▶ **TASK DESCRIPTION**
A single number is required: the count of lines in the following entries that include the word "only".

╭─ INPUT RECORDS

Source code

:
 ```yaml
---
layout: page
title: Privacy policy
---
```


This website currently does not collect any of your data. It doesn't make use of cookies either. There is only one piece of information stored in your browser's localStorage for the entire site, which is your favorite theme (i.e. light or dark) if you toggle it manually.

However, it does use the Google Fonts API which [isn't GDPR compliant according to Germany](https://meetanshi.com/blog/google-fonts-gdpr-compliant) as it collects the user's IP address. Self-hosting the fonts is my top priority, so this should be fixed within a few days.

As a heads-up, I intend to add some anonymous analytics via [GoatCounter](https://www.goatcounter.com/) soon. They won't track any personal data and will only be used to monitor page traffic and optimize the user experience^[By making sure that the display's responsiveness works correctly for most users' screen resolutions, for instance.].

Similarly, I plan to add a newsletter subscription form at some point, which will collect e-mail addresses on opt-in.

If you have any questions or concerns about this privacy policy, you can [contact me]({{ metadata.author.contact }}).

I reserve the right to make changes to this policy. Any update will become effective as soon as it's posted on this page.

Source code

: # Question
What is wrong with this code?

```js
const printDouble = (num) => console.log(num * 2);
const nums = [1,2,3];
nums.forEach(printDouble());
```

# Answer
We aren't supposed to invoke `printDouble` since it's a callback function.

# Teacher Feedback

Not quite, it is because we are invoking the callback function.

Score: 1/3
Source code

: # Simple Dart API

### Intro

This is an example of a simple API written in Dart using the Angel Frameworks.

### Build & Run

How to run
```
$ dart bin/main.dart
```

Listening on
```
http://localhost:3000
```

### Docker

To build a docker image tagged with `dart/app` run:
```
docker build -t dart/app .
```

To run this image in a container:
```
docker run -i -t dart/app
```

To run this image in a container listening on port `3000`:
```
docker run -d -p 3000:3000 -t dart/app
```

╰─

▶ **WRITTEN SOLUTION**
2